Music and storytelling have long been intertwined with one another. From Pyotr Ilyich Tchaikovsky’s famous score that underlies the ballet performance of The Nutcracker to the trope of using Nikolai Rimsky-Korsakov’s “Flight of the Bumblebee” in a film to create a sense of urgency or danger. But, while classical music has proven to be a powerful force in our culture, it’s struggled to find its place in younger generations.
Too often the only encounters children have with music and musical instruments is a brief class visit from a musician. Unless they take up the hobby themselves, their only opportunity to establish a connection with music is a watching a visiting flutist play a scale during a special class demonstration, or, if they’re lucky, be able to pluck the string of a violin. Dr. Daniel Ketter, cellist and assistant professor of music, explained that more and more people are quick to write off contemporary classical music as out of touch, difficult to play, and paling in comparison to the classical musicians like Bach and Beethoven. He and Dr. Emlyn Johnson, an instructor of music and flutist, have taken on the task of changing people’s minds.
Last year, they came upon the opportunity to work with composer Daniel Pesca to commission a piece inspired by the children’s book “Pezzettino” by Leo Lionni.
“We have a long-standing interest in performing contemporary music, supporting contemporary composers, and advocating for their work,” Ketter says. Beside him, Johnson emphasizes how their new project is “a dream becoming reality.”
The composition is written to highlight the cello and flute. While the story is being read aloud, the two musicians will accompany the story line. This challenges Ketter and Johnson to play a versatile range of emotions on their instruments. They want to show their audiences that music can be strong, it can be timid, it can be calming, or it can create a sense of danger. It all just depends on how it is written and performed. They want to change the way kids, and maybe even their parents too, think about classical music and how they engage with it.
“We hear new music all the time in movies and TV shows,” Johnson says. “We’re always surrounded by new music but when we think about sitting down for a performance for contemporary music that’s a different feeling for most audiences. So, it is exciting for us to be able to make a very friendly introduction.”
But why children’s literature?
Ketter insists that what he and Johnson are doing isn’t new. He points out George Lucas’ use of music in the Star Wars franchise, how it’s birthed recognizable tunes like “Leia’s Theme” and, of course, “The Imperial March.” Johnson chimes in with Peter and the Wolf, a classic music composition that has been adapted numerous times into books, films, and theatrical performances.
“There is a long history of using music in opera or in movies to help to tell stories that really, as multimedia elements, the story makes people be able to connect with the music more,” Ketter explains.
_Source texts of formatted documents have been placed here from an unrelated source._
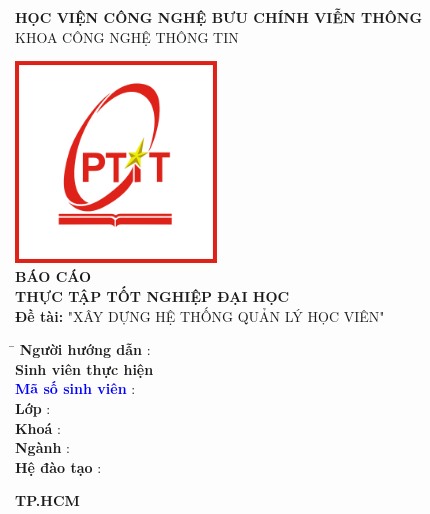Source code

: \documentclass[report.tex]{subfiles}
\begin{document}
\begin{titlepage}

\begin{center}
    \textbf{HỌC VIỆN CÔNG NGHỆ BƯU CHÍNH VIỄN THÔNG}\\
    KHOA CÔNG NGHỆ THÔNG TIN\\
    \vspace{1cm}
    \vspace{-8pt}\hrulefill\raisebox{-2.1pt}\quad\decofourleft\decotwo\decofourright\quad\hrulefill

    \vspace{2cm}
    \centering\includegraphics[width=0.4\textwidth]{../meta/logo.PTIT.png}\\
    \vspace{2cm}
    \textbf{\Huge BÁO CÁO\\
        THỰC TẬP TỐT NGHIỆP ĐẠI HỌC}\\
    \vspace{1cm}
    \textbf{\Large Đề tài:} {\large "XÂY DỰNG HỆ THỐNG QUẢN LÝ HỌC VIÊN"} \\

    \vfill

    \begin{tabbing}
        \hspace{8cm} \= \hspace{10cm} \kill
        \textbf{Người hướng dẫn} \> :  \\
        \textbf{Sinh viên thực hiện} \> \\
        \textbf{\textcolor{blue}{Mã số sinh viên}} \> : \\
        \textbf{Lớp} \> : \\
        \textbf{Khoá} \> : \\
        \textbf{Ngành} \> : \\
        \textbf{Hệ đào tạo} \> : \\
    \end{tabbing}

\end{center}
\vfill
\begin{center}
    \textbf{TP.HCM}
\end{center}

\end{titlepage}
\end{document}
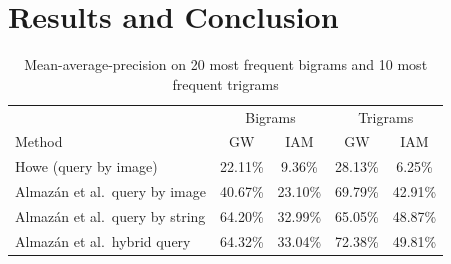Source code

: \documentclass[conference]{IEEEtran}
\begin{document}
\section{Results and Conclusion}


\begin{table}
\caption{Mean-average-precision on 20 most frequent bigrams and 10 most frequent trigrams}
\begin{center}
\label{table:bigrams}
\begin{tabular}{@{}lcccc@{}}
\toprule
              &\multicolumn{2}{c}{Bigrams} & \multicolumn{2}{c}{Trigrams}\\ 
Method                         & GW      & IAM       & GW      & IAM     \\ \midrule
Howe (query by image)                & 22.11\% & 9.36\%    & 28.13\% & 6.25\%  \\ 
Almaz\'{a}n et al.~query by image     & 40.67\% & 23.10\%   & 69.79\% & 42.91\% \\
Almaz\'{a}n et al.~query by string    & 64.20\% & 32.99\%   & 65.05\% & 48.87\% \\ 
Almaz\'{a}n et al.~hybrid query       & 64.32\% & 33.04\%   & 72.38\% & 49.81\%  
\end{tabular}
\end{center}
\end{table}
\end{document}
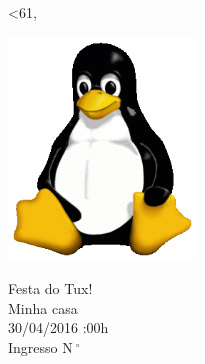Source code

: \documentclass{article}
\newcounter{ingresso}
\begin{document}
\pagestyle{empty}

\loop\ifnum\value{ingresso}<61,
   \vspace{0.7cm}
   \begin{minipage}{10cm}
      \begin{center}
         \includegraphics[width=5cm]{../img/Tux.png}
      \end{center}
   \end{minipage}
   \begin{minipage}{12cm}
      \vspace{.45cm}
      \begin{center}
         \LARGE{Festa do Tux!}\\
         \LARGE{Minha casa}\\
         \LARGE{30/04/2016 :00h}\\
         Ingresso N$\ \mbox{}^{\circ}$ 
      \end{center}
      \vspace{.1cm}
   \end{minipage}
   \addtocounter{ingresso}{1}
\repeat
\end{document}
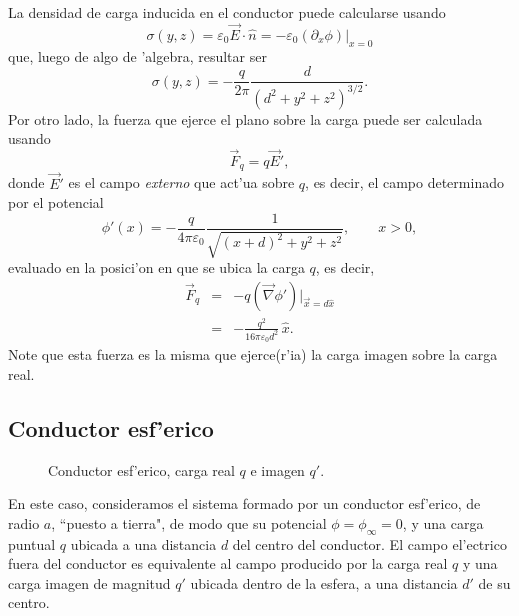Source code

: La densidad de carga inducida en el conductor puede calcularse usando
\begin{equation}
 \sigma(y,z)=\varepsilon_0
\vec{E}\cdot\hat{n}=-\varepsilon_0\left.(\partial_x\phi)\right|_{x=0}
\end{equation}
que, luego de algo de 'algebra, resultar ser
\begin{equation}
 \sigma(y,z)=-\frac{q}{2\pi}\frac{d}{(d^2+y^2+z^2)^{3/2}}.
\end{equation}
Por otro lado, la fuerza que ejerce el plano sobre la carga puede ser calculada usando
\begin{equation}
\vec{F}_q=q\vec{E}',
\end{equation}
donde $\vec{E}'$ es el campo \textit{externo} que act'ua sobre $q$, es decir, el campo
determinado por el potencial
\begin{equation}
 \phi'(x)=-\frac{q}{4\pi\varepsilon_0}\frac{1}{\sqrt{(x+d)^2+y^2+z^2}},
\qquad x>0,
\end{equation}
evaluado en la posici'on en que se ubica la carga $q$, es decir,
\begin{eqnarray}
 \vec{F}_q&=&-q(\vec{\nabla}\phi')|_{\vec{x}=d\hat{x}} \\
&=&-\frac{q^2}{16\pi\varepsilon_0d^2}\,\hat{x}.
\end{eqnarray}
Note que esta fuerza es la misma que ejerce(r'ia) la carga imagen sobre la carga real.

\subsection{Conductor esf'erico}
\begin{figure}[!h]
\centerline{}
\caption{Conductor esf'erico, carga real $q$ e imagen $q'$.}
\label{ci02}
\end{figure}
En este caso, consideramos el sistema formado por un conductor esf'erico, de radio $a$, ``puesto a tierra", de modo que su potencial $\phi=\phi_\infty=0$, y una carga puntual $q$ ubicada a una distancia $d$ del centro del conductor. El campo el'ectrico fuera del conductor es equivalente al campo producido por la carga real $q$ y una carga imagen de magnitud $q'$ ubicada dentro de la esfera, a una distancia $d'$ de su centro. 

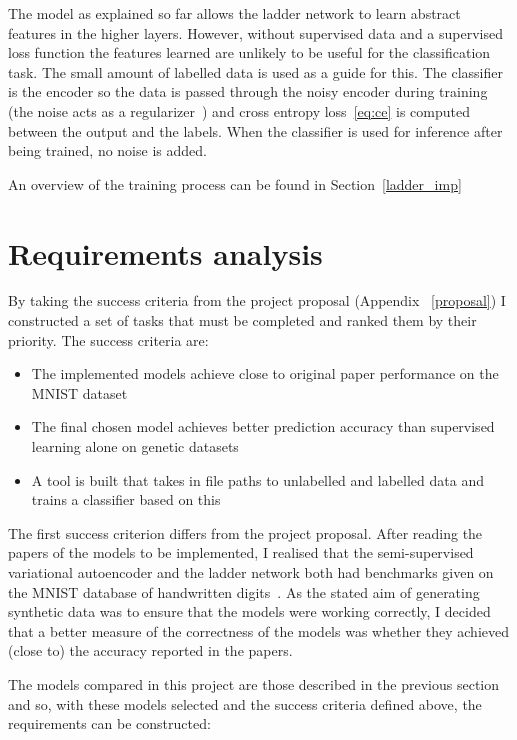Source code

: The model as explained so far allows the ladder network to learn abstract features in the higher layers. However, without supervised data and a supervised loss function the 
features learned are unlikely to be useful for the classification task. The small amount of labelled data is used as a guide for this. The classifier 
is the encoder so the data is passed through the noisy encoder during training (the noise acts as a regularizer~\cite{NoiseInj}) and cross entropy 
loss~\ref{eq:ce} is computed between the output and the labels. When the classifier is used for inference after being trained, no noise is 
added.

An overview of the training process can be found in Section~\ref{ladder_imp}

\section{Requirements analysis}

By taking the success criteria from the project proposal (Appendix ~\ref{proposal}) I constructed a set of tasks that must be completed 
and ranked them by their priority. The success criteria are:

\begin{itemize}
  \item The implemented models achieve close to original paper performance on the MNIST dataset 
  \item The final chosen model achieves better prediction accuracy than supervised learning alone on genetic datasets
  \item A tool is built that takes in file paths to unlabelled and labelled data and trains a classifier based on this
\end{itemize}

The first success criterion differs from the project proposal. After reading the papers of the models to be implemented, I 
realised that the semi-supervised variational autoencoder and the ladder network both had benchmarks given on 
the MNIST database of handwritten digits~\cite{lecun-mnisthandwrittendigit-2010}. As the stated aim of generating synthetic data was to
ensure that the models were working correctly, I decided that a better measure of the correctness of the models was whether they
achieved (close to) the accuracy reported in the papers.

The models compared in this project are those described in the previous section and so, with these models selected and the success criteria 
defined above, the requirements can be constructed:

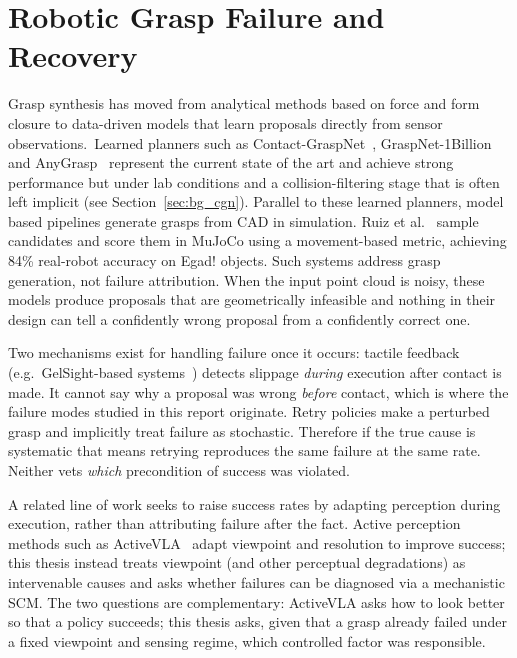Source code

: \documentclass[11pt,a4paper]{report}
\begin{document}
\section{Robotic Grasp Failure and Recovery}
\label{sec:bg_grasp}

Grasp synthesis has moved from analytical methods based on force and form closure to data-driven models that learn proposals directly from sensor observations.~Learned planners such as Contact-GraspNet~\cite{sundermeyer2021contactgraspnet}, GraspNet-1Billion~\cite{fang2020graspnet} and AnyGrasp~\cite{fang2023anygrasp} represent the current state of the art and achieve strong performance but under lab conditions and a collision-filtering stage that is often left implicit (see Section~\ref{sec:bg_cgn}). Parallel to these learned planners, model based pipelines generate grasps from CAD in simulation. Ruiz et al.~\cite{ruiz2025physics} sample candidates and score them in MuJoCo using a movement-based metric, achieving 84\% real-robot accuracy on Egad! objects. Such systems address grasp generation, not failure attribution. When the input point cloud is noisy, these models produce proposals that are geometrically infeasible and nothing in their design can tell a confidently wrong proposal from a confidently correct one.

Two mechanisms exist for handling failure once it occurs: tactile feedback (e.g.\ GelSight-based systems~\cite{calandra2018more}) detects slippage \emph{during} execution after contact is made. It cannot say why a proposal was wrong \emph{before} contact, which is where the failure modes studied in this report originate. Retry policies make a perturbed grasp and implicitly treat failure as stochastic. Therefore if the true cause is systematic that means retrying reproduces the same failure at the same rate. Neither vets \emph{which} precondition of success was violated. 

A related line of work seeks to raise success rates by adapting perception during execution, rather than attributing failure after the fact. Active perception methods such as ActiveVLA~\cite{liu2026activevla} adapt viewpoint and resolution to improve success; this thesis instead treats viewpoint (and other perceptual degradations) as intervenable causes and asks whether failures can be diagnosed via a mechanistic SCM. The two questions are complementary: ActiveVLA asks how to look better so that a policy succeeds; this thesis asks, given that a grasp already failed under a fixed viewpoint and sensing regime, which controlled factor was responsible.
\end{document}
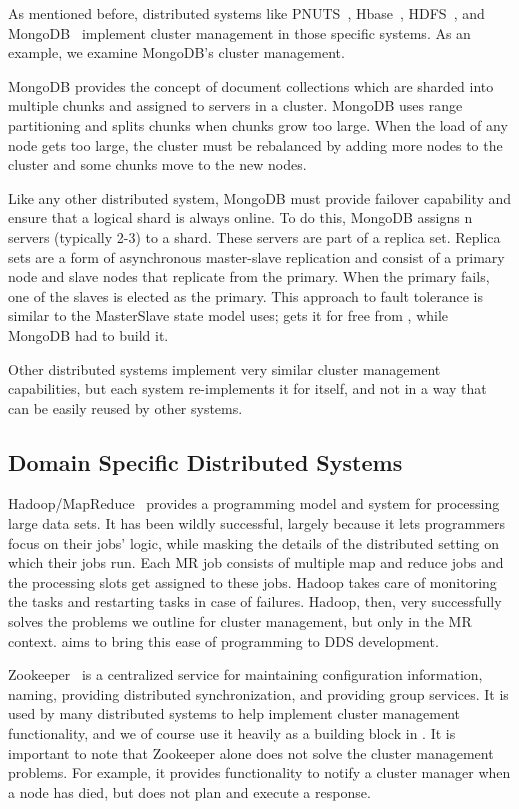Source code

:As mentioned before, distributed systems like PNUTS~\cite{cooper08},
Hbase~\cite{hbase}, HDFS~\cite{hadoop}, and MongoDB~\cite{mongodb} implement 
cluster management in those specific systems. As an example, we examine
MongoDB's cluster management. 

MongoDB provides the concept of document collections which are sharded into
multiple chunks and assigned to servers in a cluster. MongoDB uses range
partitioning and splits chunks when chunks grow too large. When the load of any
node gets too large, the cluster must be rebalanced by adding more nodes to the
cluster and some chunks move to the new nodes.

Like any other distributed system, MongoDB must provide failover capability and
ensure that a logical shard is always online. To do this, MongoDB assigns n
servers (typically 2-3) to a shard. These servers are part of a replica set.
Replica sets are a form of asynchronous master-slave replication and consist of
a primary node and slave nodes that replicate from the primary. When the primary
fails, one of the slaves is elected as the primary.  This approach to fault
tolerance is similar to the MasterSlave state model \ES uses; \ES gets it for
free from \helix, while MongoDB had to build it.

Other distributed systems implement very similar cluster management
capabilities, but each system re-implements it for itself, and not in a way that
can be easily reused by other systems. 

\subsection{Domain Specific Distributed Systems}

Hadoop/MapReduce~\cite{hadoop,dean04} provides a programming model and
system for 
processing large data sets. It has been wildly successful, largely because it
lets programmers focus on their jobs' logic, while masking the details of the
distributed setting on which their jobs run.  Each MR job consists of multiple map and reduce jobs 
and the processing slots get assigned to these jobs. Hadoop takes care of monitoring 
the tasks and restarting tasks in case of failures.  Hadoop, then, very
successfully solves the problems we outline for cluster management, but only in
the MR context.  \helix aims to bring this ease of programming to DDS
development.

Zookeeper~\cite{zookeeper} is a centralized service for maintaining configuration information, 
naming, providing distributed synchronization, and providing group services. 
It is used by many distributed systems to help implement cluster management
functionality, and we of course use it heavily as a building block in \helix.  It is important to
note that Zookeeper alone does not solve the cluster management problems.  For
example, it provides functionality to notify a cluster manager when a node has
died, but does not plan and execute a response.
“The Pezzettino story is about being yourself,” adds Johnson. Throughout the book, the little shape the readers follow, meets different characters with new colors and distinct personalities and this lends itself well to showing the different styles of music that can be performed, so a listener can associate it with different emotions or concepts.
Ketter and Johnson hope that they’ll have the opportunity to take the live performance into schools and encouraging kids to think about what makes them unique like the book does, with potential to incorporate the performance into lesson plans and curriculum focusing on themes of identity.
“We’re hoping to also share our passion for doing this kind of work and encourage other musicians to also think about creating this kind of work too; to access different audiences, to introduce younger audiences to music. In a different way than just saying ‘this is what a flute looks like, this is what a flute sounds like.’ [Instead] here is a story, here is a message, here are other topics we can talk about with it,” explains Johnson.
The two musicians are set to perform the piece on October 23 at 12 p.m. at Pagination Bookshop and another composition is already underway. Kim Osberg has begun work on adapting “My Father’s Dragon,” by Ruth Stiles Gannett, into a piece. A video recording of the composition will also be available starting September 21, made in collaboration with Darcy Stevens, a recording arts editor, and recent film graduate student, Chris Gawat, and includes animation.